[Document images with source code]

···

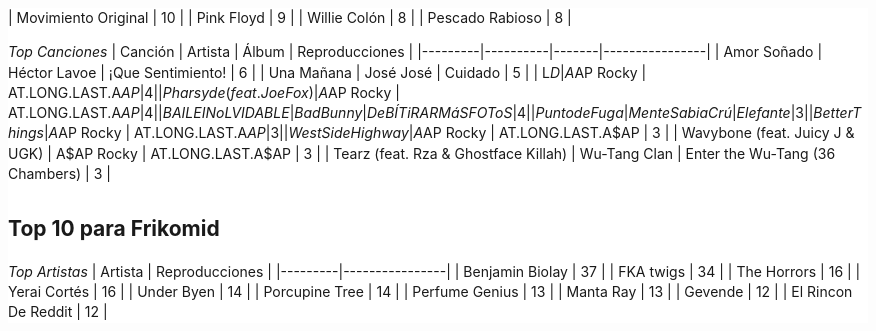 | Movimiento Original | 10 |
| Pink Floyd | 9 |
| Willie Colón | 8 |
| Pescado Rabioso | 8 |

*Top Canciones*
| Canción | Artista | Álbum | Reproducciones |
|---------|----------|-------|----------------|
| Amor Soñado | Héctor Lavoe | ¡Que Sentimiento! | 6 |
| Una Mañana | José José | Cuidado | 5 |
| L$D | A$AP Rocky | AT.LONG.LAST.A$AP | 4 |
| Pharsyde (feat. Joe Fox) | A$AP Rocky | AT.LONG.LAST.A$AP | 4 |
| BAILE INoLVIDABLE | Bad Bunny | DeBÍ TiRAR MáS FOToS | 4 |
| Punto de Fuga | Mente Sabia Crú | Elefante | 3 |
| Better Things | A$AP Rocky | AT.LONG.LAST.A$AP | 3 |
| West Side Highway | A$AP Rocky | AT.LONG.LAST.A$AP | 3 |
| Wavybone (feat. Juicy J & UGK) | A$AP Rocky | AT.LONG.LAST.A$AP | 3 |
| Tearz (feat. Rza & Ghostface Killah) | Wu-Tang Clan | Enter the Wu-Tang (36 Chambers) | 3 |

## Top 10 para Frikomid

*Top Artistas*
| Artista | Reproducciones |
|---------|----------------|
| Benjamin Biolay | 37 |
| FKA twigs | 34 |
| The Horrors | 16 |
| Yerai Cortés | 16 |
| Under Byen | 14 |
| Porcupine Tree | 14 |
| Perfume Genius | 13 |
| Manta Ray | 13 |
| Gevende | 12 |
| El Rincon De Reddit | 12 |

···

§ Exercise directions
Starting at the line that has "Rabioso | 8 |" in the records above, restate word for word every line until the one that has "Cuidado | 5 |", and include that one as well.

§ Output for this task
| Pescado Rabioso | 8 |

*Top Canciones*
| Canción | Artista | Álbum | Reproducciones |
|---------|----------|-------|----------------|
| Amor Soñado | Héctor Lavoe | ¡Que Sentimiento! | 6 |
| Una Mañana | José José | Cuidado | 5 |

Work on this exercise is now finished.